- Directed by: Sisir Misra
- Written by: Sisir Misra
- Produced by: Kedar Guru Lokanath Guru B. K. Agrawal S. K. Agrawal L. G. Patra
- Starring: Sriram Panda Tripura Misra Prashant Nanda Sujata Anand Ajit Das
- Cinematography: Dilip Dutta
- Edited by: Madan Gupte
- Music by: Prafulla Kar
- Production company: Mahalaxmi Films
- Distributed by: Progressive Films Productions
- Release date: 15 July 1976;
- Running time: 153 min
- Country: India
- Language: Odia

= Sindura Bindu =

Sindura Bindu is an Odia romantic love story released on 15 July 1976. This is the debut film of ace director Sisir Misra as director. The film is a gloomy tale of childhood lovers, who separate and unite at the end.

==Cast==
- Sriram Panda... Akash
- Tripura Misra... Sandhya
- Prashant Nanda... Ajay
- Sujata Anand... Anita
- Ajit Das... Pratap
- Kedar Guru... Sadhu Baba
- Narendra Behera
- Shyamlendu Bhatacharjee
- Anima Pedini

==Soundtrack==
The music for the film was composed by Prafulla Kar.
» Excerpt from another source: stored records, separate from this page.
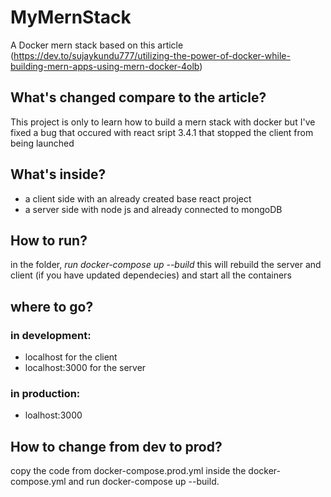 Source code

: # MyMernStack
A Docker mern stack based on this article (https://dev.to/sujaykundu777/utilizing-the-power-of-docker-while-building-mern-apps-using-mern-docker-4olb)

## What's changed compare to the article?

This project is only to learn how to build a mern stack with docker but I've fixed a bug that occured with react sript 3.4.1 that stopped the client from being launched

## What's inside?
- a client side with an already created base react project
- a server side with node js and already connected to mongoDB

## How to run?

in the folder, *run docker-compose up --build* this will rebuild the server and client (if you have updated dependecies) and start all the containers

## where to go?

### in development:
- localhost for the client
- localhost:3000 for the server
### in production:
 - loalhost:3000
 
## How to change from dev to prod?
copy the code from docker-compose.prod.yml inside the docker-compose.yml and run docker-compose up --build.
| Song | Lyrics | Singer(s) |
|---|---|---|
| "Keun Nama Dhari Dakibu Tumaku" | Kalindi Charan Panigrahi | Pranab Patnaik |
| "Keun Nama Dhari Dakibu Tumaku" | Kalindi Charan Panigrahi | Vani Jayaram |
| "Adine Mali Mahaka Ke Kala Kuhuka" | Shibabrata Das | Vani Jayaram, Sudharama |
| "Jaubanaru Aparadha Tahinru Jaata" | Shibabrata Das | Pranab Patnaik, Sudharama |
| "Mo Priya Tharu Kie Adhika Sundara" | Prafulla Kar | Chita Ranjan Jena |
| "Najaa Radhika Eka Eka" | Shibabrata Das | Raghunath Panigrahi |
| "Tuma Saadhira Ranga Nakali Nakali" | Shibabrata Das | Chita Ranjan Jena, Vani Jairam |
| "Gulguli Gulguli Alei Khai Mo Malei" | Prafulla Kar | Prafulla Kar |

==Box office==
The film was a box office hit and celebrated Silver Jubilee week in various theaters.